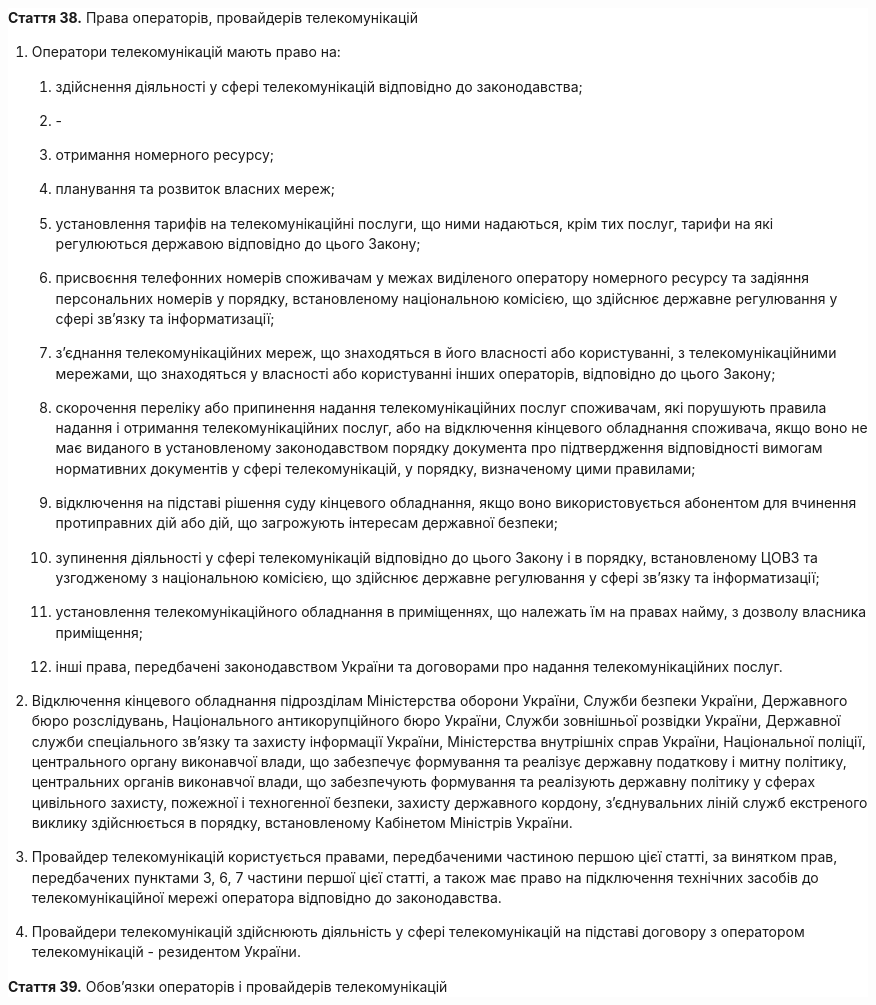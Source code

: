 **Стаття 38.** Права операторів, провайдерів телекомунікацій

1. Оператори телекомунікацій мають право на:

    1) здійснення діяльності у сфері телекомунікацій відповідно до законодавства;

    2) \-

    3) отримання номерного ресурсу;

    4) планування та розвиток власних мереж;

    5) установлення тарифів на телекомунікаційні послуги, що ними надаються, крім тих послуг, тарифи на які регулюються державою відповідно до цього Закону;

    6) присвоєння телефонних номерів споживачам у межах виділеного оператору номерного ресурсу та задіяння персональних номерів у порядку, встановленому національною комісією, що здійснює державне регулювання у сфері зв’язку та інформатизації;

    7) з’єднання телекомунікаційних мереж, що знаходяться в його власності або користуванні, з телекомунікаційними мережами, що знаходяться у власності або користуванні інших операторів, відповідно до цього Закону;

    8) скорочення переліку або припинення надання телекомунікаційних послуг споживачам, які порушують правила надання і отримання телекомунікаційних послуг, або на відключення кінцевого обладнання споживача, якщо воно не має виданого в установленому законодавством порядку документа про підтвердження відповідності вимогам нормативних документів у сфері телекомунікацій, у порядку, визначеному цими правилами;

    9) відключення на підставі рішення суду кінцевого обладнання, якщо воно використовується абонентом для вчинення протиправних дій або дій, що загрожують інтересам державної безпеки;

    10) зупинення діяльності у сфері телекомунікацій відповідно до цього Закону і в порядку, встановленому ЦОВЗ та узгодженому з національною комісією, що здійснює державне регулювання у сфері зв’язку та інформатизації;

    11) установлення телекомунікаційного обладнання в приміщеннях, що належать їм на правах найму, з дозволу власника приміщення;

    12) інші права, передбачені законодавством України та договорами про надання телекомунікаційних послуг.

2. Відключення кінцевого обладнання підрозділам Міністерства оборони України, Служби безпеки України, Державного бюро розслідувань, Національного антикорупційного бюро України, Служби зовнішньої розвідки України, Державної служби спеціального зв’язку та захисту інформації України, Міністерства внутрішніх справ України, Національної поліції, центрального органу виконавчої влади, що забезпечує формування та реалізує державну податкову і митну політику, центральних органів виконавчої влади, що забезпечують формування та реалізують державну політику у сферах цивільного захисту, пожежної і техногенної безпеки, захисту державного кордону, з’єднувальних ліній служб екстреного виклику здійснюється в порядку, встановленому Кабінетом Міністрів України.

3. Провайдер телекомунікацій користується правами, передбаченими частиною першою цієї статті, за винятком прав, передбачених пунктами 3, 6, 7 частини першої цієї статті, а також має право на підключення технічних засобів до телекомунікаційної мережі оператора відповідно до законодавства.

4. Провайдери телекомунікацій здійснюють діяльність у сфері телекомунікацій на підставі договору з оператором телекомунікацій - резидентом України.

**Стаття 39.** Обов’язки операторів і провайдерів телекомунікацій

---+---

● Task
Copy out, word for word, the part of the entries above that begins at the line with "8) скорочення переліку" and ends at the line with "12) інші права, передбачені", including both.

● Answer box
    8) скорочення переліку або припинення надання телекомунікаційних послуг споживачам, які порушують правила надання і отримання телекомунікаційних послуг, або на відключення кінцевого обладнання споживача, якщо воно не має виданого в установленому законодавством порядку документа про підтвердження відповідності вимогам нормативних документів у сфері телекомунікацій, у порядку, визначеному цими правилами;

    9) відключення на підставі рішення суду кінцевого обладнання, якщо воно використовується абонентом для вчинення протиправних дій або дій, що загрожують інтересам державної безпеки;

    10) зупинення діяльності у сфері телекомунікацій відповідно до цього Закону і в порядку, встановленому ЦОВЗ та узгодженому з національною комісією, що здійснює державне регулювання у сфері зв’язку та інформатизації;

    11) установлення телекомунікаційного обладнання в приміщеннях, що належать їм на правах найму, з дозволу власника приміщення;

    12) інші права, передбачені законодавством України та договорами про надання телекомунікаційних послуг.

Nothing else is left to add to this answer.